India to grant citizenship to migrants who fled religious persecution in Pakistan, Bangladesh and Afghanistan



by S Venkat Narayan Our Special Correspondent


NEW DELHI, August 5: India is planning to grant citizenship to migrants who fled religious persecution in neighbouring Muslim countries Pakistan, Afghanistan and Bangladesh, the local media reported today.


There is a proposal under Prime Minister Narendra Modi Government’s consideration to amend the Indian Citizenship Act of 1955 to grant citizenship not just to Hindus but also Buddhists, Christians, Zoroastrians, Sikhs and Jains.


Top Home Ministry sources have confirmed that a Bill is in the works to amend the Act and make changes to some provisions in the Foreigners Act, 1946, the Passport (Entry into India) Act, 1920, and the Passport (Entry into India) Rules, 1950. The Law Ministry has vetted the amendments.


“This is an idea floated right after the Modi government came to power, but it was found that many people who fled into India fearing religious persecution do not have valid documents, or have their visas expired. Therefore, these people are illegal migrants and ineligible for citizenship,” a top official said.


Several high-level meetings were held by the Ministry with the Law Minister, the Law Secretary and the Home Secretary to remedy the situation.


“Basically, two changes need to be made to the Passport Act, 1920, and Passport Rules, 1950, to exempt people who fled religious persecution from Pakistan or Bangladesh from being termed illegal migrants and offer them long-term visas while their case for citizenship is being considered,” a source said.


The cut-off date proposed for victims of religious persecution from Pakistan, Afghanistan and Bangladesh who can apply for citizenship is December 31, 2014. Citizenship by registration (a minimum stay of seven years) and naturalisation (a minimum of 12 years) will be the two routes.


However, the External Affairs Ministry has cautioned the Home Ministry that the move could hurt India’s relations with its neighbours. Nevertheless, the political call has been taken.

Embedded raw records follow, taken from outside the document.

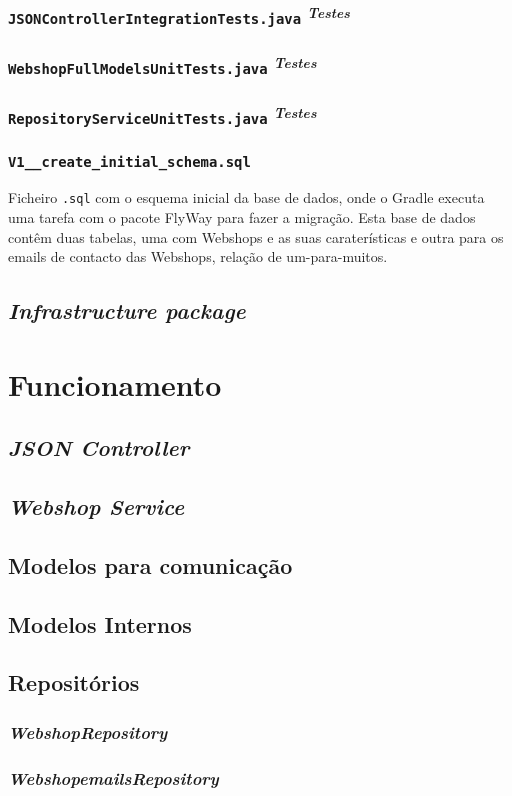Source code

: \subsubsection*{\texttt{JSONControllerIntegrationTests.java} \textsuperscript{\textit{Testes}}}

\subsubsection*{\texttt{WebshopFullModelsUnitTests.java} \textsuperscript{\textit{Testes}}}

\subsubsection*{\texttt{RepositoryServiceUnitTests.java} \textsuperscript{\textit{Testes}}}

\subsubsection*{\texttt{V1\_\_create\_initial\_schema.sql}}

Ficheiro \texttt{.sql} com o esquema inicial da base de dados, onde o Gradle executa uma tarefa com o pacote FlyWay para fazer a migração. Esta base de dados contêm duas tabelas, uma com Webshops e as suas caraterísticas e outra para os emails de contacto das Webshops, relação de um-para-muitos.



\newpage

\subsection{\textit{\textit{Infrastructure} package}}\label{infra}

\section{Funcionamento}

\subsection{\textit{JSON Controller}}

\subsection{\textit{Webshop Service}}

\subsection{Modelos para comunicação}

\subsection{Modelos Internos}

\subsection{Repositórios}

\subsubsection{\textit{WebshopRepository}}

\subsubsection{\textit{WebshopemailsRepository}}
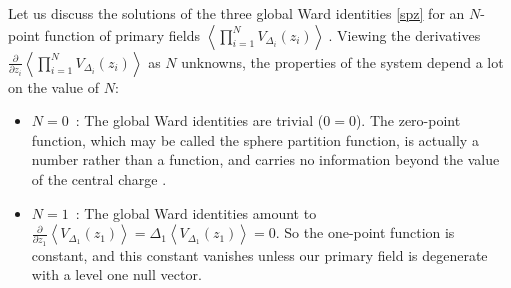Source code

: \documentclass[12pt, a4paper, notitlepage, twoside]{report}
\numberwithin{equation}{section}
\theoremstyle{break}
\begin{document}
Let us discuss the solutions of the three global Ward identities \eqref{spz} for an $N$-point function of primary fields
$
\left\langle \prod_{i=1}^N V_{\Delta_i}(z_i) \right\rangle\ .
$
Viewing the derivatives $\frac{\partial}{\partial z_i}\left\langle \prod_{i=1}^N V_{\Delta_i}(z_i) \right\rangle$ as $N$ unknowns, the properties of the system depend a lot on the value of $N$:
\begin{itemize}
 \item $\boxed{N=0}$\ : The global Ward identities are trivial ($0=0$).
The zero-point function, which may be called the sphere partition function, is actually a number rather than a function, and carries no information beyond the value of the central charge \cite{car01}.

\item $\boxed{N=1}$\ :  The global Ward identities amount to $\frac{\partial}{\partial z_1}\left\langle V_{\Delta_1}(z_1)\right\rangle  =\Delta_1 \left\langle V_{\Delta_1}(z_1)\right\rangle =0$.
So the one-point function is constant, and this constant vanishes unless our primary field is degenerate with a level one null vector.


\end{itemize}
\end{document}
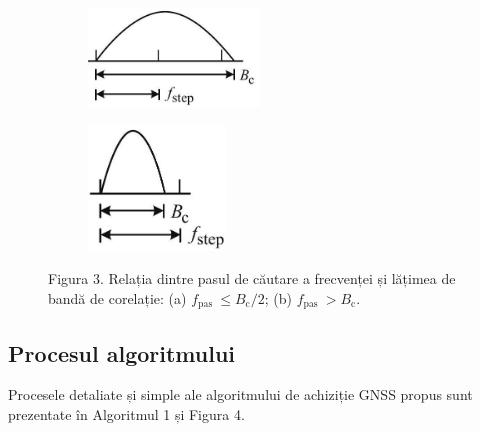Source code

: \documentclass[10pt]{report}
\begin{document}
\begin{figure}[h]
    \centering
    \begin{subfigure}[b]{0.4\textwidth}
        \centering
        \includegraphics[width=0.5\textwidth]{2023_06_04_7690788c3d6419e4c10eg-5(1).jpg}
        \caption{}
    \end{subfigure}
    \begin{subfigure}[b]{0.4\textwidth}
        \centering
        \includegraphics[width=0.4\textwidth]{2023_06_04_7690788c3d6419e4c10eg-5.jpg}
        \caption{}
    \end{subfigure}
    \caption*{Figura 3. Relația dintre pasul de căutare a frecvenței și lățimea de bandă de corelație: (a) \(f_{\text {pas }} \leq B_{\mathrm{c}} / 2\); (b) \(f_{\text {pas }}>B_{\mathrm{c}}\).
    }
\end{figure}

\subsection*{Procesul algoritmului}
Procesele detaliate și simple ale algoritmului de achiziție GNSS propus sunt prezentate în Algoritmul 1 și Figura 4.
\end{document}
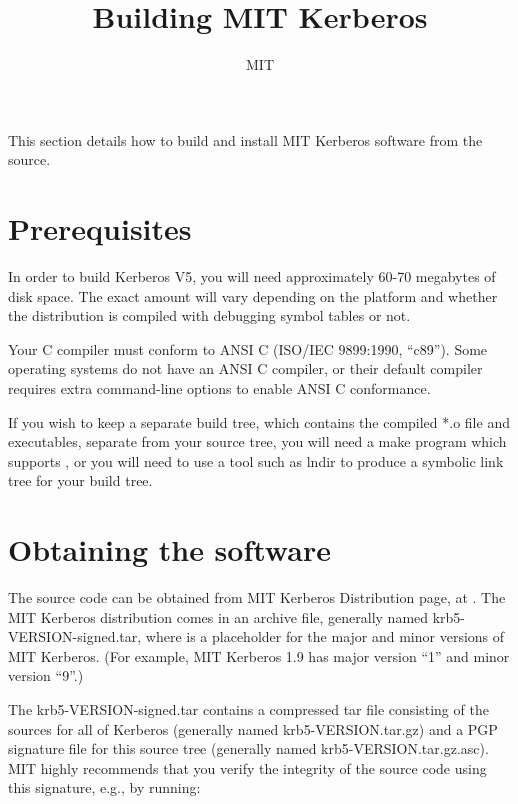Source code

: \documentclass[letterpaper,10pt,english]{sphinxmanual}
\title{Building MIT Kerberos}
\date{ }
\author{MIT}
\begin{document}
\maketitle
\sphinxtableofcontents
{}\label{\detokenize{build/index::doc}}


This section details how to build and install MIT Kerberos software
from the source.


\chapter{Prerequisites}
\label{\detokenize{build/index:building-kerberos-v5}}\label{\detokenize{build/index:prerequisites}}\label{\detokenize{build/index:build-v5}}
In order to build Kerberos V5, you will need approximately 60-70
megabytes of disk space.  The exact amount will vary depending on the
platform and whether the distribution is compiled with debugging
symbol tables or not.

Your C compiler must conform to ANSI C (ISO/IEC 9899:1990, “c89”).
Some operating systems do not have an ANSI C compiler, or their
default compiler requires extra command-line options to enable ANSI C
conformance.

If you wish to keep a separate build tree, which contains the compiled
*.o file and executables, separate from your source tree, you will
need a make program which supports , or you will need to use
a tool such as lndir to produce a symbolic link tree for your build
tree.


\chapter{Obtaining the software}
\label{\detokenize{build/index:obtaining-the-software}}
The source code can be obtained from MIT Kerberos Distribution page,
at .
The MIT Kerberos distribution comes in an archive file, generally
named krb5-VERSION-signed.tar, where  is a placeholder for
the major and minor versions of MIT Kerberos.  (For example, MIT
Kerberos 1.9 has major version “1” and minor version “9”.)

The krb5-VERSION-signed.tar contains a compressed tar file consisting
of the sources for all of Kerberos (generally named
krb5-VERSION.tar.gz) and a PGP signature file for this source tree
(generally named krb5-VERSION.tar.gz.asc).  MIT highly recommends that
you verify the integrity of the source code using this signature,
e.g., by running:
\end{document}
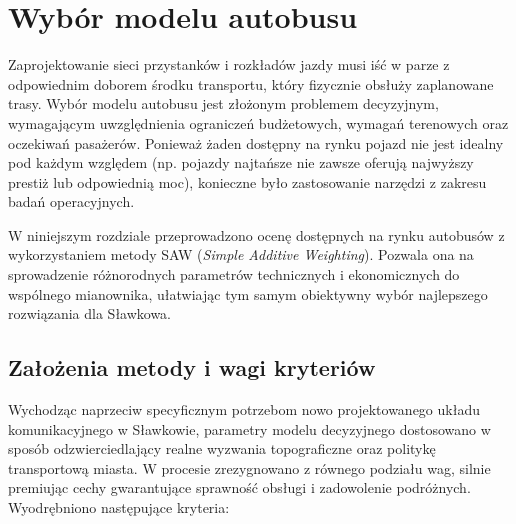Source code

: \chapter{Wybór modelu autobusu}
Zaprojektowanie sieci przystanków i rozkładów jazdy musi iść w parze z odpowiednim doborem środku transportu, który fizycznie obsłuży zaplanowane trasy. Wybór modelu autobusu jest złożonym problemem decyzyjnym, wymagającym uwzględnienia ograniczeń budżetowych, wymagań terenowych oraz oczekiwań pasażerów. Ponieważ żaden dostępny na rynku pojazd nie jest idealny pod każdym względem (np. pojazdy najtańsze nie zawsze oferują najwyższy prestiż lub odpowiednią moc), konieczne było zastosowanie narzędzi z zakresu badań operacyjnych.

W niniejszym rozdziale przeprowadzono ocenę dostępnych na rynku autobusów z wykorzystaniem metody SAW (\textit{Simple Additive Weighting}). Pozwala ona na sprowadzenie różnorodnych parametrów technicznych i ekonomicznych do wspólnego mianownika, ułatwiając tym samym obiektywny wybór najlepszego rozwiązania dla Sławkowa.

\section{Założenia metody i wagi kryteriów}
Wychodząc naprzeciw specyficznym potrzebom nowo projektowanego układu komunikacyjnego w Sławkowie, parametry modelu decyzyjnego dostosowano w sposób odzwierciedlający realne wyzwania topograficzne oraz politykę transportową miasta. W procesie zrezygnowano z równego podziału wag, silnie premiując cechy gwarantujące sprawność obsługi i zadowolenie podróżnych. Wyodrębniono następujące kryteria:

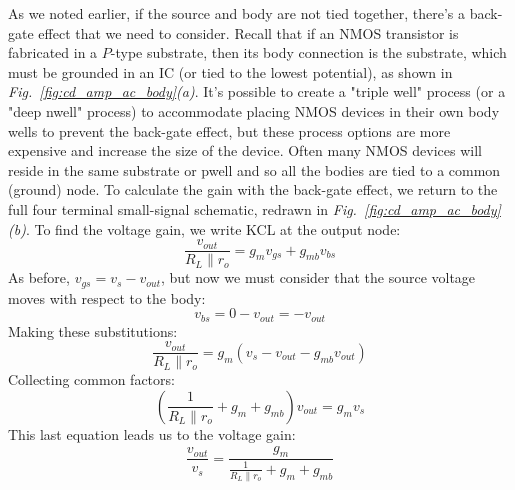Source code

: As we noted earlier, if the source and body are not tied together, there's a back-gate effect that we need to consider.  Recall that if an NMOS transistor is fabricated in a $P$-type substrate, then its body connection is the substrate, which must be grounded in an IC (or tied to the lowest potential), as shown in \emph{Fig.~\ref{fig:cd_amp_ac_body}(a)}.  It's possible to create a "triple well" process (or a "deep nwell" process) to accommodate placing NMOS devices in their own body wells to prevent the back-gate effect, but these process options are more expensive and increase the size of the device.  Often many NMOS devices will reside in the same substrate or pwell and so all the bodies are tied to a common (ground) node.
To calculate the gain with the back-gate effect, we return to the full four terminal small-signal schematic, redrawn in \emph{Fig.~\ref{fig:cd_amp_ac_body}(b)}.  To find the voltage gain, we write KCL at the output node: 
    \begin{equation}
        \frac{{{v_{out}}}}{{{R_L} \parallel {r_o}}} = {g_m}{v_{gs}} + g_{mb} v_{bs} 
    \end{equation}
As before, $v_{gs} = v_{s} - v_{out}$, but now we must consider that the source voltage moves with respect to the body:
    \begin{equation}
        v_{bs} = 0 - v_{out} = -v_{out}
    \end{equation}
Making these substitutions:
    \begin{equation}
        \frac{{{v_{out}}}}{{{R_L} \parallel {r_o}}} = {g_m}\left( {{v_{s}} - {v_{out}}}  - g_{mb} v_{out} \right)
    \end{equation}
Collecting common factors:
    \begin{equation}
        \left( {\frac{1}{{{R_L} \parallel {r_o}}} + {g_m} + g_{mb} } \right){v_{out}} = {g_m}{v_{s}}
    \end{equation}
This last equation leads us to the voltage gain:
    \begin{equation}
        \frac{{{v_{out}}}}{{{v_{s}}}} = \frac{{{g_m}}}{{\frac{1}{{{R_L} \parallel {r_o}}} + {g_m} + g_{mb}}}
    \end{equation}
\newpage
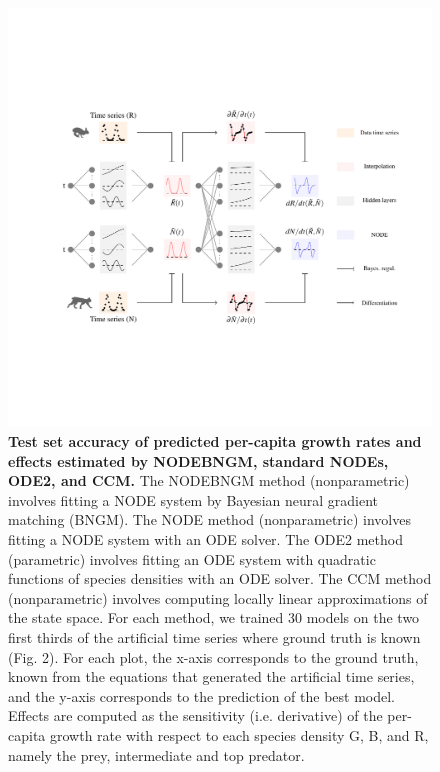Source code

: \documentclass[11pt, oneside]{article}
\begin{document}
\begin{figure}[H]
\includegraphics[width=1\linewidth,page=10]{figures/main.pdf}
\caption{
    \textbf{Test set accuracy of predicted per-capita growth rates and effects estimated by NODEBNGM, standard NODEs, ODE2, and CCM.}
    The NODEBNGM method (nonparametric) involves fitting a NODE system by Bayesian neural gradient matching (BNGM). 
    The NODE method (nonparametric) involves fitting a NODE system with an ODE solver. 
    The ODE2 method (parametric) involves fitting an ODE system with quadratic functions of species densities with an ODE solver. 
    The CCM method (nonparametric) involves computing locally linear approximations of the state space. 
    For each method, we trained 30 models on the two first thirds of the artificial time series where ground truth is known (Fig. 2). 
    For each plot, the x-axis corresponds to the ground truth, known from the equations that generated the artificial time series, and the y-axis corresponds to the prediction of the best model. 
    Effects are computed as the sensitivity (i.e. derivative) of the per-capita growth rate with respect to each species density G, B, and R, namely the prey, intermediate and top predator.
}
\end{figure}
\newpage
\end{document}
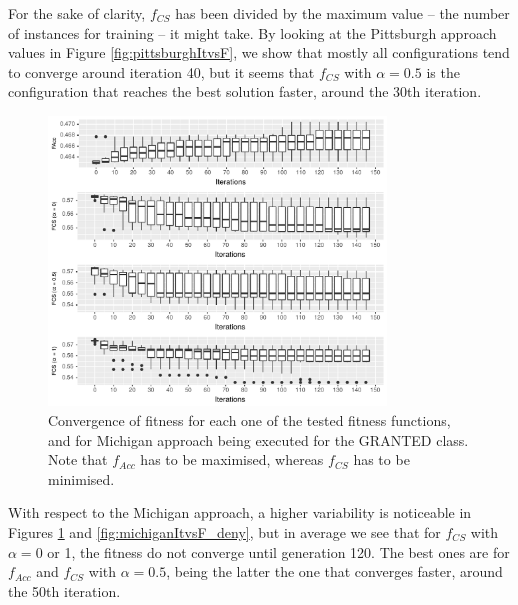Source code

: \documentclass[runningheads]{llncs}
\begin{document}
For the sake of clarity, $f_{CS}$ has been divided by the maximum
value -- the number of instances for training -- it might take. By
looking at the Pittsburgh approach values in Figure
\ref{fig:pittsburghItvsF}, we show that mostly all configurations tend to converge around iteration 40, but it seems that $f_{CS}$ with
$\alpha = 0.5$ is the configuration that reaches the best solution
faster, around the 30th iteration.  

\begin{figure}[h!tb]
	\centering
	\includegraphics[width=0.8\textwidth]{img/michiganItvsF_allow.pdf}
	\caption{Convergence of fitness for each one of the tested fitness functions, and for Michigan approach being executed for the GRANTED class. Note that $f_{Acc}$ has to be maximised, whereas $f_{CS}$ has to be minimised.}
	\label{fig:michiganItvsF_allow}
\end{figure}

With respect to the Michigan approach, a higher variability is noticeable in Figures \ref{fig:michiganItvsF_allow} and \ref{fig:michiganItvsF_deny}, but in average we see that for $f_{CS}$ with $\alpha = 0$ or 1, the fitness do not converge until generation 120. The best ones are for $f_{Acc}$ and $f_{CS}$ with $\alpha = 0.5$, being the latter the one that converges faster, around the 50th iteration.
\end{document}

The Citizenship Act, 1955, will have to be amended to reflect the exemption from the status of illegal migrant. “Section 2, sub-section 1’s clause (b) will have a proviso which will reflect this exemption,” a source said.


The amendment to the Passports Act, 1920, and Passport Rules, 1950, will have to be notified and tabled in Parliament for two months to allow for objections, if any, before being deemed clear. The amendments to the Citizenship Act, 1950, will be cleared as a Bill after being debated in Parliament.


On Monday, BJP general secretary Ram Madhav said in Silchar: “No person who came from Bangladesh because of persecution or harassment will have to leave Assam or India. The NDA government will soon bring in necessary amendments to the Citizenship Act.”


“At his first public rally in Assam during the 2014 election campaign, Narendra Modi had said Hindu Bangladeshis would be removed from camps and given citizenship,” a senior BJP leader said.


Earlier, India granted migrants from Pakistan and Afghanistan long-term visa for five years, and they were required to complete a stay of seven years to be eligible for citizenship.



5 replies

  1. Had I known it before. I would have gone there. As I miss my culture , weather , food and our very own pure living Asian style.

  2. As per my knowledge Ahmadi Muslims are better in India in comparison to Pakistan. There is no as such discrimination as we face in Pakistan.

  3. Anisa. In urdu one saying “door kay dhole suhanay”. Prior to 2012 I also had the same notions. However after visitng two times India I can safely say, “Bakhsho bi billi chuha landora hi bhala”. Hope you will understand it.